> **What you will do**
Please output exactly the lines that run from the line with "We will let" through the final line of the data, inclusive, and nothing more.

> **The data**
+ + + + +
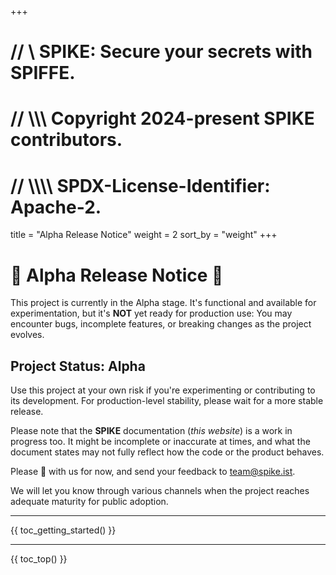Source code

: +++
# //    \\ SPIKE: Secure your secrets with SPIFFE.
# //  \\\\\ Copyright 2024-present SPIKE contributors.
# // \\\\\\\ SPDX-License-Identifier: Apache-2.

title = "Alpha Release Notice"
weight = 2
sort_by = "weight"
+++

# 🚨 Alpha Release Notice 🚨

This project is currently in the Alpha stage. It's functional and available for
experimentation, but it's **NOT** yet ready for production use: You may
encounter bugs, incomplete features, or breaking changes as the project evolves.

## **Project Status**: **Alpha**

Use this project at your own risk if you're experimenting or contributing to its
development. For production-level stability, please wait for a more stable
release.

Please note that the **SPIKE** documentation (*this website*) is a work in
progress too. It might be incomplete or inaccurate at times, and what the
document states may not fully reflect how the code or the product behaves.

Please 🐻 with us for now, and send your feedback to
[team@spike.ist](mailto:team@spike.ist).

We will let you know through various channels when the project reaches adequate
maturity for public adoption.

----

{{ toc_getting_started() }}

----

{{ toc_top() }}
+ + + + +
> **Response to the exercise**
We will let you know through various channels when the project reaches adequate
maturity for public adoption.

----

{{ toc_getting_started() }}

----

{{ toc_top() }}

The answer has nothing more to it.